ザ・ベイビーズ 『アワー・ハウス・オン・ザ・ヒル』
発売: 2012年11月13日
レーベル: Woodsist (ウッドシスト)
プロデュース: Rob Barbato (ロブ・バルバート)

 フォーク・ロック・バンド、ウッズのベーシストとしても知られるケヴィン・モービー(Kevin Morby)と、ガールズ・パンク・バンド、ヴィヴィアン・ガールズ(Vivian Girls)のギター・ボーカルとしても知られるキャシー・ラモーン(Cassie Ramone)。

 そんな2人が中心となって結成されたバンド、ザ・ベイビーズの2ndアルバム。前作『The Babies』は、カリフォルニア州のレーベル、Shrimperからのリリースでしたが、本作はウッズのメンバーが設立したレーベル、 Woodsistからのリリース。

 ローファイ風味のロックが展開された1stアルバムの『The Babies』から比較すると、アンサンブルはややタイトに、またコーラスワークとギターの使い方は、時にギターポップを彷彿とさせるほど、ポップでカラフルになっています。

 ただし、ギターのサウンドは、アンプ直結で作り上げていると思われる、チャラチャラとしたシンプルで飾り気のない音作り。音色ではなく、アンサンブルと曲調によって、楽曲ごとに異なるカラーを生み出しています。

 本作では4人のメンバーに加えて、ティム・プレスリー(Tim Presley)がギターとオルガンで数曲に参加。6曲目「Mean」にはサックス、12曲目「Wandering」にはチェロが加わっています。また、プロデューサーを務めたロブ・バルバートも、一部の曲でオルガンを弾いており、人数と楽器の数の面でも、前作より増加。音数が増えたことも、アルバムの多彩さの一助になっていると言えるでしょう。

 3曲目「Mess Me Around」は、2本のギターが絡み合うように疾走していく、コンパクトにまとまったロック・チューン。ケヴィンのクールでややざらついたボーカルからは、ガレージの香りも漂いますが、ギターの音作りは極めてシンプルなクリーン・トーン。若干のアングラ感を持ちながらも、ギターポップのように聴きやすいサウンド・プロダクションとなっています。

 キャシーがメイン・ボーカルを取る5曲目「Baby」は、彼女のアンニュイな声質も相まって、ローファイ風味のドリームポップといった様相の1曲。

 アルバムの最後を飾る12曲目の「Wandering」では、アコースティック・ギターとチェロがフィーチャーされ、ローファイな音質ながら、牧歌的なカントリーと、チェンバー・ミュージックの雰囲気も併せ持つ1曲となっています。

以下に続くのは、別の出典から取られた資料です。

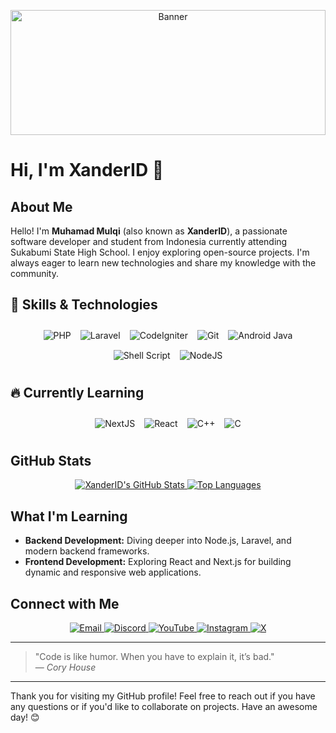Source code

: <!-- Banner Section -->
<p align="center">
  <img src="https://i.pinimg.com/originals/fe/e9/55/fee955a4c443424dd55cf8239698291f.gif" height="200px" width="100%" alt="Banner" />
</p>

# Hi, I'm XanderID 👋

## About Me
Hello! I'm **Muhamad Mulqi** (also known as **XanderID**), a passionate software developer and student from Indonesia currently attending Sukabumi State High School. I enjoy exploring open-source projects. I'm always eager to learn new technologies and share my knowledge with the community.

## 🚀 Skills & Technologies

<div style="display: flex; flex-wrap: wrap; justify-content: center; gap: 15px; padding: 10px;">
  <img src="https://img.shields.io/badge/PHP-777BB4?style=for-the-badge&logo=php&logoColor=white" alt="PHP" />
  <img src="https://img.shields.io/badge/Laravel-FF2D20?style=for-the-badge&logo=laravel&logoColor=white" alt="Laravel" />
  <img src="https://img.shields.io/badge/CodeIgniter-EE4C2C?style=for-the-badge&logo=codeigniter&logoColor=white" alt="CodeIgniter" />
  <img src="https://img.shields.io/badge/Git-F05032?style=for-the-badge&logo=git&logoColor=white" alt="Git" />
  <img src="https://img.shields.io/badge/Android%20Java-3DDC84?style=for-the-badge&logo=android&logoColor=white" alt="Android Java" />
  <img src="https://img.shields.io/badge/Shell%20Script-000000?style=for-the-badge&logo=gnu-bash&logoColor=white" alt="Shell Script" />
  <img src="https://img.shields.io/badge/NodeJS-339933?style=for-the-badge&logo=node-dot-js&logoColor=white" alt="NodeJS" />
</div>

## 🔥 Currently Learning

<div style="display: flex; flex-wrap: wrap; justify-content: center; gap: 15px; padding: 10px;">
  <img src="https://img.shields.io/badge/NextJS-000000?style=for-the-badge&logo=next.js&logoColor=white" alt="NextJS" />
  <img src="https://img.shields.io/badge/React-61DAFB?style=for-the-badge&logo=react&logoColor=black" alt="React" />
  <img src="https://img.shields.io/badge/C++-00599C?style=for-the-badge&logo=c%2B%2B&logoColor=white" alt="C++" />
  <img src="https://img.shields.io/badge/C-239120?style=for-the-badge&logo=c&logoColor=white" alt="C" />
</div>

## GitHub Stats
<div align="center">
  <a href="https://github.com/XanderID">
    <img src="https://github-readme-stats.vercel.app/api?username=XanderID&show_icons=true&theme=github_dark_dimmed" alt="XanderID's GitHub Stats" />
  </a>
  <a href="https://github.com/XanderID">
    <img src="https://github-readme-stats.vercel.app/api/top-langs/?username=XanderID&layout=compact&theme=github_dark_dimmed" alt="Top Languages" />
  </a>
</div>

## What I'm Learning
- **Backend Development:** Diving deeper into Node.js, Laravel, and modern backend frameworks.
- **Frontend Development:** Exploring React and Next.js for building dynamic and responsive web applications.

## Connect with Me
<div align="center">
  <a href="mailto:xanderdevid@gmail.com" target="_blank">
    <img src="https://img.shields.io/badge/Email-xanderdevid@gmail.com-c14438?style=for-the-badge&logo=gmail&logoColor=white" alt="Email" />
  </a>
  <a href="https://discord.com/users/xanderid" target="_blank">
    <img src="https://img.shields.io/badge/Discord-xanderid-5865F2?style=for-the-badge&logo=discord&logoColor=white" alt="Discord" />
  </a>
  <a href="https://www.youtube.com/@XanderDevID" target="_blank">
    <img src="https://img.shields.io/badge/YouTube-XanderDevID-red?style=for-the-badge&logo=youtube&logoColor=white" alt="YouTube" />
  </a>
  <a href="https://www.instagram.com/xanderdevid" target="_blank">
    <img src="https://img.shields.io/badge/Instagram-xanderdevid-E4405F?style=for-the-badge&logo=instagram&logoColor=white" alt="Instagram" />
  </a>
  <a href="https://x.com/xanderdevid" target="_blank">
    <img src="https://img.shields.io/badge/X-xanderdevid-1DA1F2?style=for-the-badge&logo=twitter&logoColor=white" alt="X" />
  </a>
</div>

---

> "Code is like humor. When you have to explain it, it’s bad."  
> — *Cory House*

---

Thank you for visiting my GitHub profile! Feel free to reach out if you have any questions or if you'd like to collaborate on projects. Have an awesome day! 😊
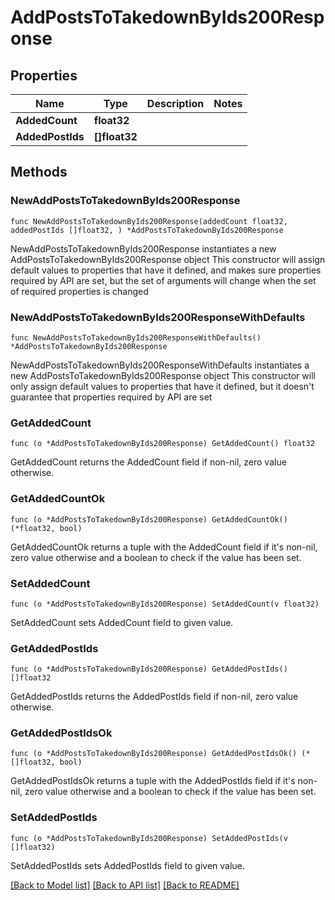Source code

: # AddPostsToTakedownByIds200Response

## Properties

Name | Type | Description | Notes
------------ | ------------- | ------------- | -------------
**AddedCount** | **float32** |  | 
**AddedPostIds** | **[]float32** |  | 

## Methods

### NewAddPostsToTakedownByIds200Response

`func NewAddPostsToTakedownByIds200Response(addedCount float32, addedPostIds []float32, ) *AddPostsToTakedownByIds200Response`

NewAddPostsToTakedownByIds200Response instantiates a new AddPostsToTakedownByIds200Response object
This constructor will assign default values to properties that have it defined,
and makes sure properties required by API are set, but the set of arguments
will change when the set of required properties is changed

### NewAddPostsToTakedownByIds200ResponseWithDefaults

`func NewAddPostsToTakedownByIds200ResponseWithDefaults() *AddPostsToTakedownByIds200Response`

NewAddPostsToTakedownByIds200ResponseWithDefaults instantiates a new AddPostsToTakedownByIds200Response object
This constructor will only assign default values to properties that have it defined,
but it doesn't guarantee that properties required by API are set

### GetAddedCount

`func (o *AddPostsToTakedownByIds200Response) GetAddedCount() float32`

GetAddedCount returns the AddedCount field if non-nil, zero value otherwise.

### GetAddedCountOk

`func (o *AddPostsToTakedownByIds200Response) GetAddedCountOk() (*float32, bool)`

GetAddedCountOk returns a tuple with the AddedCount field if it's non-nil, zero value otherwise
and a boolean to check if the value has been set.

### SetAddedCount

`func (o *AddPostsToTakedownByIds200Response) SetAddedCount(v float32)`

SetAddedCount sets AddedCount field to given value.


### GetAddedPostIds

`func (o *AddPostsToTakedownByIds200Response) GetAddedPostIds() []float32`

GetAddedPostIds returns the AddedPostIds field if non-nil, zero value otherwise.

### GetAddedPostIdsOk

`func (o *AddPostsToTakedownByIds200Response) GetAddedPostIdsOk() (*[]float32, bool)`

GetAddedPostIdsOk returns a tuple with the AddedPostIds field if it's non-nil, zero value otherwise
and a boolean to check if the value has been set.

### SetAddedPostIds

`func (o *AddPostsToTakedownByIds200Response) SetAddedPostIds(v []float32)`

SetAddedPostIds sets AddedPostIds field to given value.



[[Back to Model list]](../README.md#documentation-for-models) [[Back to API list]](../README.md#documentation-for-api-endpoints) [[Back to README]](../README.md)


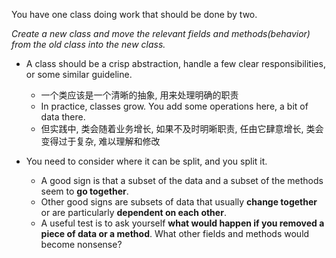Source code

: You have one class doing work that should be done by two.

*Create a new class and move the relevant fields and methods(behavior) from the old class into the new class.*

+ A class should be a crisp abstraction, handle a few clear responsibilities, or some similar guideline.
    + 一个类应该是一个清晰的抽象, 用来处理明确的职责
    + In practice, classes grow. You add some operations here, a bit of data there.
    + 但实践中, 类会随着业务增长, 如果不及时明晰职责, 任由它肆意增长, 类会变得过于复杂, 难以理解和修改

+ You need to consider where it can be split, and you split it.
    + A good sign is that a subset of the data and a subset of the methods seem to **go together**.
    + Other good signs are subsets of data that usually **change together** or are particularly **dependent on each other**.
    + A useful test is to ask yourself **what would happen if you removed a piece of data or a method**. What other fields and methods would become nonsense?
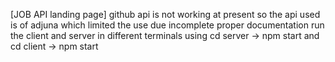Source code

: [JOB API landing page] 
 github api is not working at present so the api used is of adjuna which limited the use due incomplete proper documentation
 run the client and server in different terminals using cd server -> npm start and cd client -> npm start

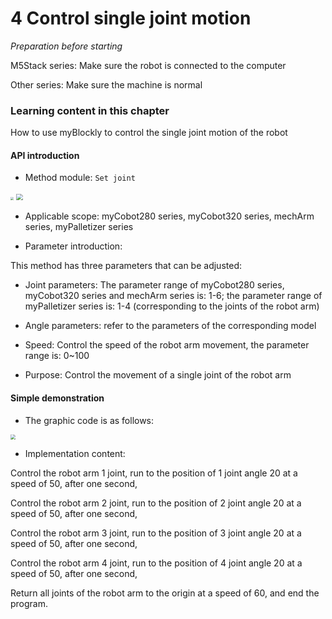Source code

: # 4 Control single joint motion

<i>Preparation before starting</i>

M5Stack series: Make sure the robot is connected to the computer

Other series: Make sure the machine is normal

### Learning content in this chapter

How to use myBlockly to control the single joint motion of the robot

#### API introduction

* Method module: `Set joint`

<img src="../../../../resources\3-FunctionsAndApplications\6.developmentGuide\myBlocklyAndUlFlow\myblocklyTutorials\singlearm/set joint API 1.jpg" style="zoom: 33%;" />

<img src="../../../../resources\3-FunctionsAndApplications\6.developmentGuide\myBlocklyAndUlFlow\myblocklyTutorials\singlearm/set joint API 2.jpg" style="zoom: 67%;" />

* Applicable scope: myCobot280 series, myCobot320 series, mechArm series, myPalletizer series

* Parameter introduction:

This method has three parameters that can be adjusted:

* Joint parameters: The parameter range of myCobot280 series, myCobot320 series and mechArm series is: 1-6; the parameter range of myPalletizer series is: 1-4 (corresponding to the joints of the robot arm)

- Angle parameters: refer to the parameters of the corresponding model

- Speed: Control the speed of the robot arm movement, the parameter range is: 0~100

* Purpose: Control the movement of a single joint of the robot arm

#### Simple demonstration

* The graphic code is as follows:

<img src="../../../../resources\3-FunctionsAndApplications\6.developmentGuide\myBlocklyAndUlFlow\myblocklyTutorials\singlearm/set angle demo.jpg" style="zoom: 50%;" />

* Implementation content:

Control the robot arm 1 joint, run to the position of 1 joint angle 20 at a speed of 50, after one second,

Control the robot arm 2 joint, run to the position of 2 joint angle 20 at a speed of 50, after one second,

Control the robot arm 3 joint, run to the position of 3 joint angle 20 at a speed of 50, after one second,

Control the robot arm 4 joint, run to the position of 4 joint angle 20 at a speed of 50, after one second,

Return all joints of the robot arm to the origin at a speed of 60, and end the program.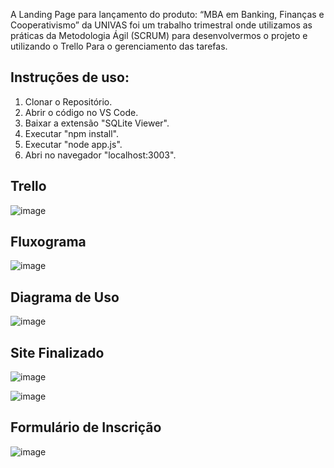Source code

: A Landing Page para lançamento do produto: “MBA em Banking, Finanças e Cooperativismo” da UNIVAS foi um trabalho trimestral onde utilizamos as práticas da Metodologia Ágil (SCRUM) para desenvolvermos o projeto e utilizando o Trello Para o gerenciamento das tarefas.

## Instruções de uso:
1. Clonar o Repositório.
2. Abrir o código no VS Code.
3. Baixar a extensão "SQLite Viewer".
4. Executar "npm install".
5. Executar "node app.js".
6. Abri no navegador "localhost:3003".



## Trello
![image](https://github.com/user-attachments/assets/73a71416-d0e9-4dbf-bedb-b89c527cf43c)



## Fluxograma 

![image](https://github.com/user-attachments/assets/d9bfaac5-9ab8-4c4b-9337-0d1ff442758c)



## Diagrama de Uso

![image](https://github.com/user-attachments/assets/44c3cebe-54dc-47b3-86ca-6eec8bac071c)



## Site Finalizado
![image](https://github.com/user-attachments/assets/1b3c5279-3be0-4d53-bddf-a36f10e6fa8d)

![image](https://github.com/user-attachments/assets/a7d4a958-9f24-43b5-93fa-17fd0628c2fe)



## Formulário de Inscrição
![image](https://github.com/user-attachments/assets/9a48ba96-8d9e-48bc-8fa6-74a83709a9f4)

 2018年6月現在、解散は発表していないものの、本作以降にリリースも無く、活動停止状態にあるザ・ベイビーズ。フロントを務めるケヴィン・モービーとキャシー・ラモーンは、それぞれソロで活動しており、両名ともバンドのフロントに立てる優れたミュージシャンです。そんな2人の溶け合う個性が感じられるのも、このアルバムの魅力のひとつ。